Items from a dataset

----------------

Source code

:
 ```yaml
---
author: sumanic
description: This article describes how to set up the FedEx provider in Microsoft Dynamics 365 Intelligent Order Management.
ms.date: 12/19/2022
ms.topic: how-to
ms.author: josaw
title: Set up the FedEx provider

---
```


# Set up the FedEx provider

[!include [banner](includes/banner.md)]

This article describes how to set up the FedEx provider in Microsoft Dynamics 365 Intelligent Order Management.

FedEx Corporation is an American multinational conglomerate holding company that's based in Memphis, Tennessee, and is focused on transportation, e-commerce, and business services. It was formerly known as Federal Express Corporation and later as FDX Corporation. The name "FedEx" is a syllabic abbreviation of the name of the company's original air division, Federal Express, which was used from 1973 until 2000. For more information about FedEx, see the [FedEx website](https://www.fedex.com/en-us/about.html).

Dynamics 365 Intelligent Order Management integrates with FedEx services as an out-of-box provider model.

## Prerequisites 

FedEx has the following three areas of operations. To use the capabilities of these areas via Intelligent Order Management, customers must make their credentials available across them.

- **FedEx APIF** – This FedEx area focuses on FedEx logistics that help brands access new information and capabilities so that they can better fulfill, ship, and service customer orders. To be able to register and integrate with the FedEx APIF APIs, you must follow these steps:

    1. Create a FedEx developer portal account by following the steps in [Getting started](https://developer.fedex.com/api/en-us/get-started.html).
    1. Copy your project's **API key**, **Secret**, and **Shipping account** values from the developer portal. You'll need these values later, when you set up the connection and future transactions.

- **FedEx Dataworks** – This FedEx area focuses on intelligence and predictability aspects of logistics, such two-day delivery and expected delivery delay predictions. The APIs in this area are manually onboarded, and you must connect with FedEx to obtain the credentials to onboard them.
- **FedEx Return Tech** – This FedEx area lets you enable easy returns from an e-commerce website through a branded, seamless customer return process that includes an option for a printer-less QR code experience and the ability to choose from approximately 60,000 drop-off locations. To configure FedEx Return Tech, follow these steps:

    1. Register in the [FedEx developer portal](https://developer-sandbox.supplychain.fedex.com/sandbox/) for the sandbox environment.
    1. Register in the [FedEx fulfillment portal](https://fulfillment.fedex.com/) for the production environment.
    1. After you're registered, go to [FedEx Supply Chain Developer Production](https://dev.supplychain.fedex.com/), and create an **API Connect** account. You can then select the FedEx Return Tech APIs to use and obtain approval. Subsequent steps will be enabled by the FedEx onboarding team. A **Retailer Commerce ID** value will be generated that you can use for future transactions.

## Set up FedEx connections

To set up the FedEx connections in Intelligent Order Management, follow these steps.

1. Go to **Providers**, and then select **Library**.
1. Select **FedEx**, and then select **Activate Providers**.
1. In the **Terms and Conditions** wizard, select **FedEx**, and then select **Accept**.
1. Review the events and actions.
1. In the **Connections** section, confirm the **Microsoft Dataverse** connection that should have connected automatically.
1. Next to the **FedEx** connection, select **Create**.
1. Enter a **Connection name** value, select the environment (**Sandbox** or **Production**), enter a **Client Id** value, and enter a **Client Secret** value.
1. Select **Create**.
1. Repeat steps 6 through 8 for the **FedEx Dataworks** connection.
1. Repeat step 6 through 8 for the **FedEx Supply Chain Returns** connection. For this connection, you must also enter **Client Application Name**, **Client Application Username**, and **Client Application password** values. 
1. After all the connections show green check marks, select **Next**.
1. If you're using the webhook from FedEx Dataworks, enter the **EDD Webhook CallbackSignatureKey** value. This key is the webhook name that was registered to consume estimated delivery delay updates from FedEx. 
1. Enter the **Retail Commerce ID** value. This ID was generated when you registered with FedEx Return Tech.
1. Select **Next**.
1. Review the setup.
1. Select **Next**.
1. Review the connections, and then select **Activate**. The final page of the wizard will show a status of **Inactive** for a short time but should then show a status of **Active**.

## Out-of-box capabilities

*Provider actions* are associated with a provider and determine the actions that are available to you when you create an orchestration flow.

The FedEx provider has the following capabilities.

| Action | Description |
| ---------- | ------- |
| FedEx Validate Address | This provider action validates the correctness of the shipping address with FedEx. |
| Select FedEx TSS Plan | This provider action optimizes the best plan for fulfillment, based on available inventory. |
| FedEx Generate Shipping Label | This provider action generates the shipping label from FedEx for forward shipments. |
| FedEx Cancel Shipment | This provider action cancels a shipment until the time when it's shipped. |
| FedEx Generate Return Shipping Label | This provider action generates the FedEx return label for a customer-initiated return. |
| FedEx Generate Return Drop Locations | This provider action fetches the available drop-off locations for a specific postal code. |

----------------

**WORK REQUEST**
Repeat word for word the lines above that run from the line containing "1. Select **Create**." through the line containing "## Out-of-box capabilities", both ends included, and nothing else.

**SOLUTION**
1. Select **Create**.
1. Repeat steps 6 through 8 for the **FedEx Dataworks** connection.
1. Repeat step 6 through 8 for the **FedEx Supply Chain Returns** connection. For this connection, you must also enter **Client Application Name**, **Client Application Username**, and **Client Application password** values. 
1. After all the connections show green check marks, select **Next**.
1. If you're using the webhook from FedEx Dataworks, enter the **EDD Webhook CallbackSignatureKey** value. This key is the webhook name that was registered to consume estimated delivery delay updates from FedEx. 
1. Enter the **Retail Commerce ID** value. This ID was generated when you registered with FedEx Return Tech.
1. Select **Next**.
1. Review the setup.
1. Select **Next**.
1. Review the connections, and then select **Activate**. The final page of the wizard will show a status of **Inactive** for a short time but should then show a status of **Active**.

## Out-of-box capabilities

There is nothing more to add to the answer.